__Provided material__:
* * *

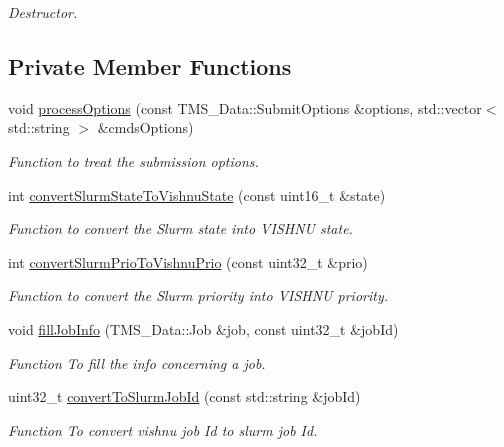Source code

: \begin{DoxyCompactItemize}
\begin{DoxyCompactList}\small\item\em Destructor. \item\end{DoxyCompactList}\end{DoxyCompactItemize}
\subsection*{Private Member Functions}
\begin{DoxyCompactItemize}
\item 
void \hyperlink{classSlurmServer_a04c8991b630a2b23d0da7a9814bcae47}{processOptions} (const TMS\_\-Data::SubmitOptions \&options, std::vector$<$ std::string $>$ \&cmdsOptions)
\begin{DoxyCompactList}\small\item\em Function to treat the submission options. \item\end{DoxyCompactList}\item 
int \hyperlink{classSlurmServer_a294e9fcc0e094584645838773a5f454e}{convertSlurmStateToVishnuState} (const uint16\_\-t \&state)
\begin{DoxyCompactList}\small\item\em Function to convert the Slurm state into VISHNU state. \item\end{DoxyCompactList}\item 
int \hyperlink{classSlurmServer_a307212f4e936651b7c9f98c6878ff94c}{convertSlurmPrioToVishnuPrio} (const uint32\_\-t \&prio)
\begin{DoxyCompactList}\small\item\em Function to convert the Slurm priority into VISHNU priority. \item\end{DoxyCompactList}\item 
void \hyperlink{classSlurmServer_a0dbf7a58ec3a83676a09c4c74e858467}{fillJobInfo} (TMS\_\-Data::Job \&job, const uint32\_\-t \&jobId)
\begin{DoxyCompactList}\small\item\em Function To fill the info concerning a job. \item\end{DoxyCompactList}\item 
uint32\_\-t \hyperlink{classSlurmServer_a395cdd78cbe080d1834b403f3712402a}{convertToSlurmJobId} (const std::string \&jobId)
\begin{DoxyCompactList}\small\item\em Function To convert vishnu job Id to slurm job Id. \item\end{DoxyCompactList}\item 

\end{DoxyCompactItemize}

* * *

The line containing "std::string $>$ \&cmdsOptions)" marks the start. Repeat it and every line after it to the end of the listing above, exactly.

void \hyperlink{classSlurmServer_a04c8991b630a2b23d0da7a9814bcae47}{processOptions} (const TMS\_\-Data::SubmitOptions \&options, std::vector$<$ std::string $>$ \&cmdsOptions)
\begin{DoxyCompactList}\small\item\em Function to treat the submission options. \item\end{DoxyCompactList}\item 
int \hyperlink{classSlurmServer_a294e9fcc0e094584645838773a5f454e}{convertSlurmStateToVishnuState} (const uint16\_\-t \&state)
\begin{DoxyCompactList}\small\item\em Function to convert the Slurm state into VISHNU state. \item\end{DoxyCompactList}\item 
int \hyperlink{classSlurmServer_a307212f4e936651b7c9f98c6878ff94c}{convertSlurmPrioToVishnuPrio} (const uint32\_\-t \&prio)
\begin{DoxyCompactList}\small\item\em Function to convert the Slurm priority into VISHNU priority. \item\end{DoxyCompactList}\item 
void \hyperlink{classSlurmServer_a0dbf7a58ec3a83676a09c4c74e858467}{fillJobInfo} (TMS\_\-Data::Job \&job, const uint32\_\-t \&jobId)
\begin{DoxyCompactList}\small\item\em Function To fill the info concerning a job. \item\end{DoxyCompactList}\item 
uint32\_\-t \hyperlink{classSlurmServer_a395cdd78cbe080d1834b403f3712402a}{convertToSlurmJobId} (const std::string \&jobId)
\begin{DoxyCompactList}\small\item\em Function To convert vishnu job Id to slurm job Id. \item\end{DoxyCompactList}\item 

\end{DoxyCompactItemize}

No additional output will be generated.